A bogus report claiming Supreme Court Justice Samuel Alito had retired sent shockwaves across the political world Tuesday morning before NPR was forced to issue a humiliating retraction.
The left-leaning outlet’s veteran Supreme Court reporter Nina Totenberg, 82, published the fabricated story at 10:51 a.m. ET, breathlessly announcing that one of the most conservative justices in modern history was leaving the bench. The article’s own photo caption contradicted the headline, claiming Alito had retired on Friday rather than Tuesday.
Social media erupted within minutes as conservatives and liberals alike scrambled to confirm whether President Donald Trump would have the opportunity to nominate a fourth justice to the nation’s highest court before November’s midterm elections. But no announcement came from the Supreme Court. Because there was nothing to announce.
NPR pulled the entire story, leaving only a terse editor’s note in its place: “Earlier today, we erroneously published a story saying that Supreme Court Justice Samuel Alito was retiring.
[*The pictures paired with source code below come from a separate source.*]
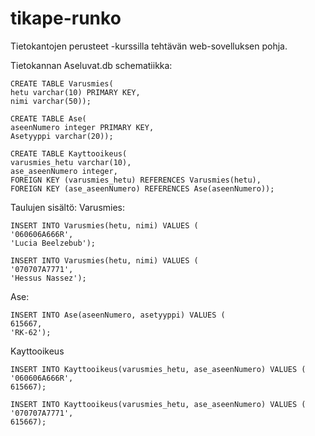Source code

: # tikape-runko

Tietokantojen perusteet -kurssilla tehtävän web-sovelluksen pohja.

Tietokannan Aseluvat.db schematiikka:

    CREATE TABLE Varusmies(
    hetu varchar(10) PRIMARY KEY,
    nimi varchar(50));

    CREATE TABLE Ase(
    aseenNumero integer PRIMARY KEY,
    Asetyyppi varchar(20));

    CREATE TABLE Kayttooikeus(
    varusmies_hetu varchar(10),
    ase_aseenNumero integer,
    FOREIGN KEY (varusmies_hetu) REFERENCES Varusmies(hetu),
    FOREIGN KEY (ase_aseenNumero) REFERENCES Ase(aseenNumero));

Taulujen sisältö:
  Varusmies:
  
    INSERT INTO Varusmies(hetu, nimi) VALUES (
    '060606A666R',
    'Lucia Beelzebub');

    INSERT INTO Varusmies(hetu, nimi) VALUES (
    '070707A7771',
    'Hessus Nassez');
  Ase:
  
    INSERT INTO Ase(aseenNumero, asetyyppi) VALUES (
    615667,
    'RK-62');
  Kayttooikeus
  
    INSERT INTO Kayttooikeus(varusmies_hetu, ase_aseenNumero) VALUES (
    '060606A666R',
    615667);

    INSERT INTO Kayttooikeus(varusmies_hetu, ase_aseenNumero) VALUES (
    '070707A7771',
    615667);
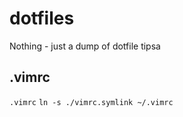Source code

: # dotfiles

Nothing - just a dump of dotfile tipsa

## .vimrc

`.vimrc`
`ln -s ./vimrc.symlink ~/.vimrc`

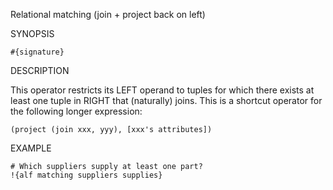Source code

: 
Relational matching (join + project back on left)

SYNOPSIS

    #{signature}

DESCRIPTION

This operator restricts its LEFT operand to tuples for which there exists 
at least one tuple in RIGHT that (naturally) joins. This is a shortcut 
operator for the following longer expression:

    (project (join xxx, yyy), [xxx's attributes])

EXAMPLE

    # Which suppliers supply at least one part?
    !{alf matching suppliers supplies}

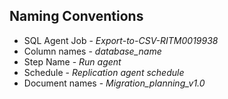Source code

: ## Naming Conventions

* SQL Agent Job - *Export-to-CSV-RITM0019938*
* Column names - *database_name*
* Step Name - *Run agent*
* Schedule - *Replication agent schedule*
* Document names - *Migration_planning_v1.0*
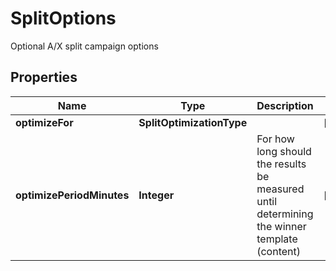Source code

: 

# SplitOptions

Optional A/X split campaign options

## Properties

Name | Type | Description | Notes
------------ | ------------- | ------------- | -------------
**optimizeFor** | **SplitOptimizationType** |  |  [optional]
**optimizePeriodMinutes** | **Integer** | For how long should the results be measured until determining the winner template (content) |  [optional]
Neither Alito nor the court’s public information office has announced his retirement, and we have retracted the story.”
The outlet’s Editor in Chief Tommy Evans later attempted damage control, blaming a “misunderstanding” for the false report.
“Due to a misunderstanding, NPR’s Supreme Court and Legal Affairs Correspondent Nina Totenberg incorrectly reported that Justice Samuel Alito had retired,” Evans said. “As soon as the error was realized, the story was retracted and removed from NPR’s website and an on-air correction was broadcast.”
Evans added that Totenberg has reached out to Alito personally to apologize for the fake news story and will appear on NPR’s “All Things Considered” to explain herself.
The fake story claimed Alito was departing “right after justices handed down landmark cases on transgender athletes and birthright citizenship,” framing the timing as significant. The now-retracted piece opened with this fabricated lede: “Justice Samuel Alito, who wrote the Supreme Court’s opinion overturning Roe v. Wade, is retiring, the court announced Tuesday.”
The court announced no such thing.
Alito, 76, has given no formal indication he plans to step down from the Supreme Court. However, a recent hospitalization and the growing possibility that Republicans could lose control of the Senate have intensified speculation about potential vacancies on the high court.
For now, Justice Alito remains on the bench. And NPR remains a taxpayer-funded outlet that just published fake news about one of the most consequential courts in American history.